Director Aronofsky has gone the CGI route for most of the animal and water imagery involved.  Technicians involved with the shoot say that the effects are the most complicated, elaborate and costly ever done.

Appropriately the production hasn’t  been all smooth sailing and calm waters.   Early test screenings have the suits at Paramount Pictures worried that there might not be enough of public spectacle to counter the Aronofosky vision.  The spat has played out in trade related bad press and public and private sparring for a few months now.

The two 7 second teasers show fire and brimstone, ominous pontification from Crowe and some green and happy walking hand in hand moments interspersed with rain drops and rivulets of water cascading towards the camera.  No animals, no big flood shots.

Noah also stars Emma Watson, Jennifer Connelly, Logan Lerman, Douglas Booth, Ray Winstone, Anthony Hopkins, Kevin Durand, Martin Csokas, and Mark Margolis.  Noah opens March 28, 2014.


The first poster and trailer for Disney‘s Maleficent, a retelling of Sleeping Beauty from the villains point of view has been released.  

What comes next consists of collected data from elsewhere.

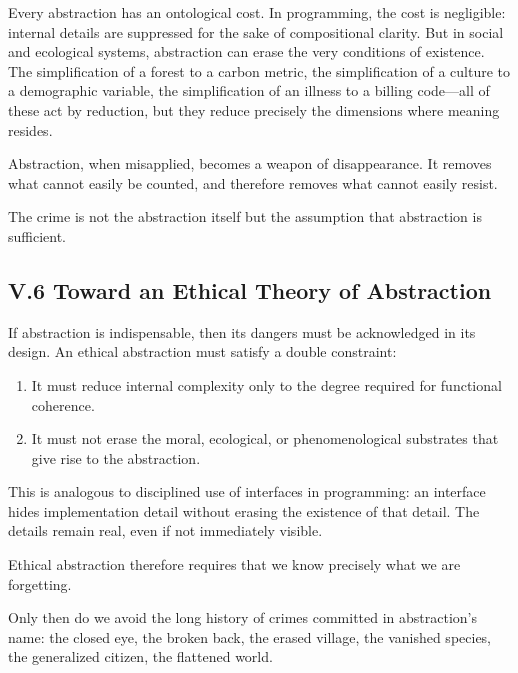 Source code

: \documentclass[11pt,letterpaper]{article}
\begin{document}
Every abstraction has an ontological cost. In programming, the cost is negligible: internal details are suppressed for the sake of compositional clarity. But in social and ecological systems, abstraction can erase the very conditions of existence. The simplification of a forest to a carbon metric, the simplification of a culture to a demographic variable, the simplification of an illness to a billing code—all of these act by reduction, but they reduce precisely the dimensions where meaning resides.

Abstraction, when misapplied, becomes a weapon of disappearance. It removes what cannot easily be counted, and therefore removes what cannot easily resist.

The crime is not the abstraction itself but the assumption that abstraction is sufficient.

\subsection{V.6 Toward an Ethical Theory of Abstraction}

If abstraction is indispensable, then its dangers must be acknowledged in its design. An ethical abstraction must satisfy a double constraint:

\begin{enumerate}
\item It must reduce internal complexity only to the degree required for functional coherence.
\item It must not erase the moral, ecological, or phenomenological substrates that give rise to the abstraction.
\end{enumerate}

This is analogous to disciplined use of interfaces in programming: an interface hides implementation detail without erasing the existence of that detail. The details remain real, even if not immediately visible.

Ethical abstraction therefore requires that we know precisely what we are forgetting.

Only then do we avoid the long history of crimes committed in abstraction’s name: the closed eye, the broken back, the erased village, the vanished species, the generalized citizen, the flattened world.

\newpage

\end{document}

The poster is a wave of awesome black glamor punctuated by the essential purity colors of the story: white, red and green, respectively flesh, blood and nature; innocence, life and natural being almost totally enveloped in shades of darkness.   Add the horns and the evil becomes visible.  Remove them and it could be a very nice fashion or perfume ad.   

The trailer stars Elle Fanning looking very Alice in Wonderland like, not surprising considering the director Robert Stromberg was also the Production Designer for the Tim Burton directed Alice.  And if Maleficent’s world has a touch of Pandora scenery in it, Robert Stromberg did Avatar too.  

Angelina Jolie‘s  full Maleficent reveal at the end coupled with her uttering “Then you’ll be afraid”, is sheer cinema magnificence.  The slightly cartoon look of some of the special effects will be cleaned up by release time.  If not, don’t be surprised if someone down the line says there an homage to the animated 1959 Disney original.  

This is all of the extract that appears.